Ужесточение режима в стране, массовые репрессии против зажиточных крестьян, нэпманов, «буржуазной» интеллигенции сопровождались ужесточением режима и внутри партии. Так, например, вскоре после процесса «Союзного бюро» был исключен из партии, а затем арестован Д. Б. Рязанов, организатор и первый директор Института Маркса – Энгельса – Ленина. Еще до революции он по поручению Германской социал-демократической партии начал издание Собрания сочинений К. Маркса и Ф. Энгельса. Работу эту продолжил в Москве. В 20-е годы в партии не было лучшего знатока истории марксизма. К Сталину он относился с иронией и даже сарказмом и не скрывал этого. Не случайно поэтому фамилия Рязанова прозвучала в фальсифицированных показаниях на процессе «Союзного бюро».

В 1931 – 1933 годах были вновь применены репрессии против бывших сторонников Троцкого, которые не заявили к тому времени публично о своем полном разрыве с троцкизмом. Вместе с другими арестовали и виднейшего в прошлом деятеля большевистской партии И. Н. Смирнова, одного из руководителей вооруженного восстания в Москве в 1905 году, председателя Сибирского ревкома в 1919 году, народного комиссара почты и телеграфа (Наркомпочтель) в 20-е годы.

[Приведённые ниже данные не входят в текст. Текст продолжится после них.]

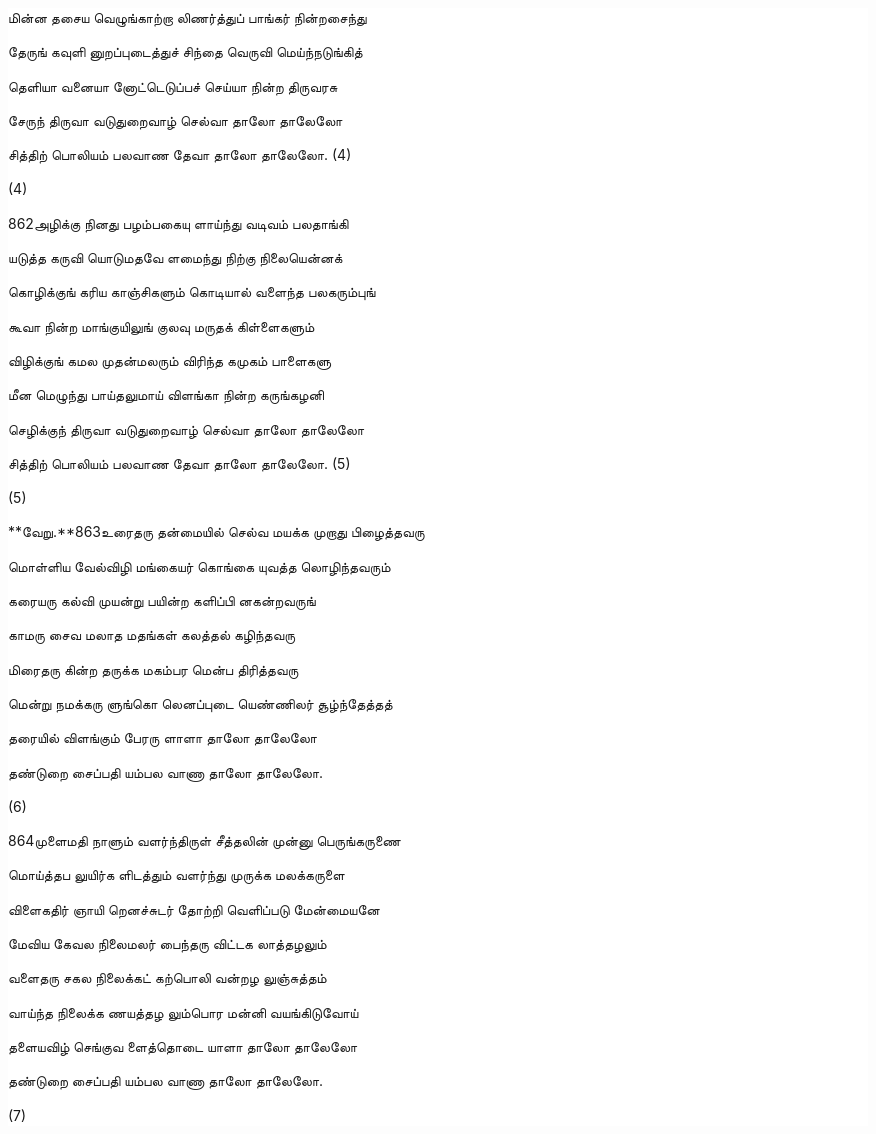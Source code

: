 மின்ன தசைய வெழுங்காற்றா லிணர்த்துப் பாங்கர் நின்றசைந்து  

தேருங் கவுளி னுறப்புடைத்துச் சிந்தை வெருவி மெய்ந்நடுங்கித்  

தெளியா வனையா னோட்டெடுப்பச் செய்யா நின்ற திருவரசு  

சேருந் திருவா வடுதுறைவாழ் செல்வா தாலோ தாலேலோ  

சித்திற் பொலியம் பலவாண தேவா தாலோ தாலேலோ. (4)  

(4)

 862அழிக்கு நினது பழம்பகையு ளாய்ந்து வடிவம் பலதாங்கி  

யடுத்த கருவி யொடுமதவே ளமைந்து நிற்கு நிலையென்னக்  

கொழிக்குங் கரிய காஞ்சிகளும் கொடியால் வளைந்த பலகரும்புங்  

கூவா நின்ற மாங்குயிலுங் குலவு மருதக் கிள்ளைகளும்  

விழிக்குங் கமல முதன்மலரும் விரிந்த கமுகம் பாளைகளு  

மீன மெழுந்து பாய்தலுமாய் விளங்கா நின்ற கருங்கழனி  

செழிக்குந் திருவா வடுதுறைவாழ் செல்வா தாலோ தாலேலோ  

சித்திற் பொலியம் பலவாண தேவா தாலோ தாலேலோ. (5)  

(5)  

**வேறு.**863உரைதரு தன்மையில் செல்வ மயக்க முறாது பிழைத்தவரு  

மொள்ளிய வேல்விழி மங்கையர் கொங்கை யுவத்த லொழிந்தவரும்  

கரையரு கல்வி முயன்று பயின்ற களிப்பி னகன்றவருங்  

காமரு சைவ மலாத மதங்கள் கலத்தல் கழிந்தவரு  

மிரைதரு கின்ற தருக்க மகம்பர மென்ப திரித்தவரு  

மென்று நமக்கரு ளுங்கொ லெனப்புடை யெண்ணிலர் சூழ்ந்தேத்தத்  

தரையில் விளங்கும் பேரரு ளாளா தாலோ தாலேலோ  

தண்டுறை சைப்பதி யம்பல வாணா தாலோ தாலேலோ.  

(6)

 864முளைமதி நாளும் வளர்ந்திருள் சீத்தலின் முன்னு பெருங்கருணை  

மொய்த்தப லுயிர்க ளிடத்தும் வளர்ந்து முருக்க மலக்கருளை  

விளைகதிர் ஞாயி றெனச்சுடர் தோற்றி வெளிப்படு மேன்மையனே  

மேவிய கேவல நிலைமலர் பைந்தரு விட்டக லாத்தழலும்  

வளைதரு சகல நிலைக்கட் கற்பொலி வன்றழ லுஞ்சுத்தம்  

வாய்ந்த நிலைக்க ணயத்தழ லும்பொர மன்னி வயங்கிடுவோய்  

தளையவிழ் செங்குவ ளைத்தொடை யாளா தாலோ தாலேலோ  

தண்டுறை சைப்பதி யம்பல வாணா தாலோ தாலேலோ.  

(7)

Развернулась и довольно широкая репрессивная кампания против «национал-уклонистов». Было бы, конечно, неправильно отрицать наличие националистических настроений и среди самих коммунистов, работавших на Украине, в Закавказье, в Средней Азии. Однако еще Ленин призывал относиться к таким настроениям с большой осторожностью и изживать их постепенно, политическими средствами, а не репрессиями. В первое десятилетие после образования СССР союзные республики обладали значительной автономией при решении своих внутренних проблем. Под предлогом борьбы с национализмом Сталин начал систематически ограничивать права союзных республик. Это вызывало протест многих местных коммунистов, и их зачисляли в «национал-уклонисты», причем Сталин раздувал отдельные ошибки неугодных ему партийных руководителей, придавая им несоразмерно большое значение. Именно такой грубой и необоснованной критике подвергся в начале 30-х годов один из руководителей Украинской ССР, член ЦК ВКП(б) и член ИККИ Н. Скрыпник.

Об откровенном обсуждении проблем национального строительства на Украине и речи не было. Сталин и избранный в 1930 году секретарем ЦК ВКП(б) П. П. Постышев обвинили Скрыпника в «объективной» поддержке «классовых врагов» на фронте культуры и других смертных грехах. Клеветническая кампания закончилась трагически. Многие ценные работники и деятели украинской национальной культуры были скомпрометированы и сняты со своих постов, немало их арестовали. Н. Скрыпник в июле 1933 года покончил жизнь самоубийством.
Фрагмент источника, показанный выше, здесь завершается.